Sunday, January 4, 2009

God's Inviolable Promises?

Liturgygeek subscribes to The Christian Century and the cover story deals with Israel's attachment to the land.  On the front cover is a quote from professor Gary Anderson which says "If the promises of God are inviolable then Israel's attachment to the land is underwritten by God's decree."  Professor Anderson then writes an article that about how an understanding of God's promise to Abraham helps us to understand Israel's claim to the land to the responsibilities based on that claim.  
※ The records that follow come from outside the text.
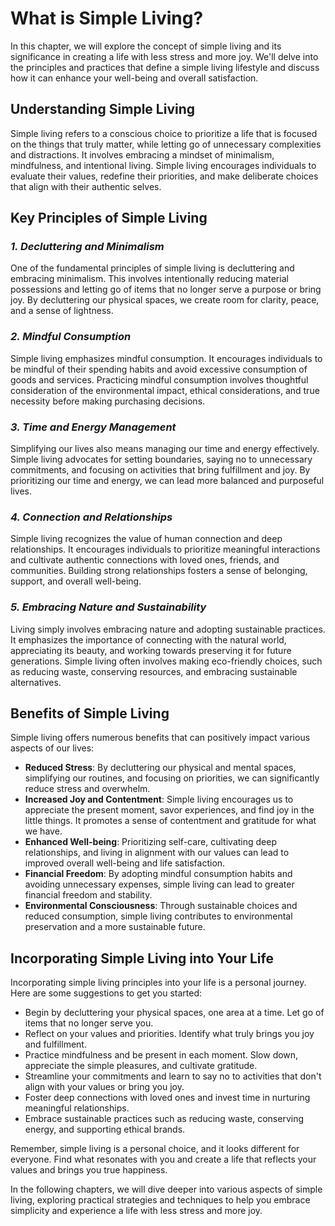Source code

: What is Simple Living?
=================================

In this chapter, we will explore the concept of simple living and its significance in creating a life with less stress and more joy. We'll delve into the principles and practices that define a simple living lifestyle and discuss how it can enhance your well-being and overall satisfaction.

**Understanding Simple Living**
-------------------------------

Simple living refers to a conscious choice to prioritize a life that is focused on the things that truly matter, while letting go of unnecessary complexities and distractions. It involves embracing a mindset of minimalism, mindfulness, and intentional living. Simple living encourages individuals to evaluate their values, redefine their priorities, and make deliberate choices that align with their authentic selves.

**Key Principles of Simple Living**
-----------------------------------

### *1. Decluttering and Minimalism*

One of the fundamental principles of simple living is decluttering and embracing minimalism. This involves intentionally reducing material possessions and letting go of items that no longer serve a purpose or bring joy. By decluttering our physical spaces, we create room for clarity, peace, and a sense of lightness.

### *2. Mindful Consumption*

Simple living emphasizes mindful consumption. It encourages individuals to be mindful of their spending habits and avoid excessive consumption of goods and services. Practicing mindful consumption involves thoughtful consideration of the environmental impact, ethical considerations, and true necessity before making purchasing decisions.

### *3. Time and Energy Management*

Simplifying our lives also means managing our time and energy effectively. Simple living advocates for setting boundaries, saying no to unnecessary commitments, and focusing on activities that bring fulfillment and joy. By prioritizing our time and energy, we can lead more balanced and purposeful lives.

### *4. Connection and Relationships*

Simple living recognizes the value of human connection and deep relationships. It encourages individuals to prioritize meaningful interactions and cultivate authentic connections with loved ones, friends, and communities. Building strong relationships fosters a sense of belonging, support, and overall well-being.

### *5. Embracing Nature and Sustainability*

Living simply involves embracing nature and adopting sustainable practices. It emphasizes the importance of connecting with the natural world, appreciating its beauty, and working towards preserving it for future generations. Simple living often involves making eco-friendly choices, such as reducing waste, conserving resources, and embracing sustainable alternatives.

**Benefits of Simple Living**
-----------------------------

Simple living offers numerous benefits that can positively impact various aspects of our lives:

* **Reduced Stress**: By decluttering our physical and mental spaces, simplifying our routines, and focusing on priorities, we can significantly reduce stress and overwhelm.
* **Increased Joy and Contentment**: Simple living encourages us to appreciate the present moment, savor experiences, and find joy in the little things. It promotes a sense of contentment and gratitude for what we have.
* **Enhanced Well-being**: Prioritizing self-care, cultivating deep relationships, and living in alignment with our values can lead to improved overall well-being and life satisfaction.
* **Financial Freedom**: By adopting mindful consumption habits and avoiding unnecessary expenses, simple living can lead to greater financial freedom and stability.
* **Environmental Consciousness**: Through sustainable choices and reduced consumption, simple living contributes to environmental preservation and a more sustainable future.

**Incorporating Simple Living into Your Life**
----------------------------------------------

Incorporating simple living principles into your life is a personal journey. Here are some suggestions to get you started:

* Begin by decluttering your physical spaces, one area at a time. Let go of items that no longer serve you.
* Reflect on your values and priorities. Identify what truly brings you joy and fulfillment.
* Practice mindfulness and be present in each moment. Slow down, appreciate the simple pleasures, and cultivate gratitude.
* Streamline your commitments and learn to say no to activities that don't align with your values or bring you joy.
* Foster deep connections with loved ones and invest time in nurturing meaningful relationships.
* Embrace sustainable practices such as reducing waste, conserving energy, and supporting ethical brands.

Remember, simple living is a personal choice, and it looks different for everyone. Find what resonates with you and create a life that reflects your values and brings you true happiness.

In the following chapters, we will dive deeper into various aspects of simple living, exploring practical strategies and techniques to help you embrace simplicity and experience a life with less stress and more joy.
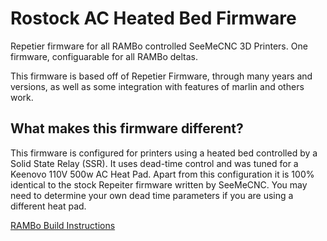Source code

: # Rostock AC Heated Bed Firmware
Repetier firmware for all RAMBo controlled SeeMeCNC 3D Printers. One firmware, configuarable for all RAMBo deltas. 

This firmware is based off of Repetier Firmware, through many years and versions, as well as some integration with features of marlin and others work.

## What makes this firmware different?

This firmware is configured for printers using a heated bed controlled by a Solid State Relay (SSR). It uses dead-time control and was tuned for a Keenovo 110V 500w AC Heat Pad. Apart from this configuration it is 100% identical to the stock Repeiter firmware written by SeeMeCNC. You may need to determine your own dead time parameters if you are using a different heat pad.

[RAMBo Build Instructions](https://seemecnc.dozuki.com/Guide/RAMBo+Control+Firmware)

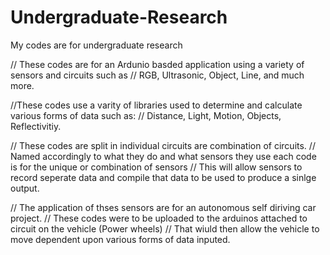 # Undergraduate-Research
My codes are for undergraduate  research 

// These codes are for an Ardunio basded application using a variety of sensors and circuits such as 
// RGB, Ultrasonic, Object, Line, and much more. 

//These codes use a varity of libraries used to determine and calculate various forms of data such as: 
// Distance, Light, Motion, Objects, Reflectivitiy. 

// These codes are split in individual circuits are combination of circuits. 
// Named accordingly to what they do and what sensors they use each code is for the unique or combination of sensors
// This will allow sensors to record seperate data and compile that data to be used to produce a sinlge output.

// The application of thses sensors are for an autonomous self diriving car project.
// These codes were to be uploaded to the arduinos attached to circuit on the vehicle (Power wheels)
// That wiuld then allow the vehicle to move dependent upon various forms of data inputed.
I would like to take issue with Professor Anderson's assertion the God's promises are always inviolable.  I think one of the themes of the New Testament is that God is no longer willing or able to fulfill earlier promises.   Jesus, as God incarnate, dies at the hands of the Romans instead of establishing a new Davidic kingship.  This tension between what God said God would do and what Jesus was announcing that God is doing fills the New Testament.  God promised to rebuild the temple into a better temple than the original but the Temple of Jesus time was built by Herod and would be destroyed by the Romans.  The narrative tension of the Gospels is propelled by those who hear the voice of God anew in Jesus and those who still cling to the old promises.  The disciples often fall into the latter group and serve as a foil to Jesus.  

I think it would be more productive to instead of trying to fit the events of the Middle East into a pericope of ancient promises and instead try to hear what new things God is saying.  Instead of trying to base our understanding of today's events on what God said to Abraham, I thinkwe need to hear what God is saying through the Palestinian whose home is being invaded or to the Israeli whose lives in constant fear of rockets.

Saturday, January 3, 2009

Just Wondering

Is there any functional difference between Hamas refusing to recognize Israel's right to exist and Israel's refusal to allow the Palestinians any sovereign control over Gaza?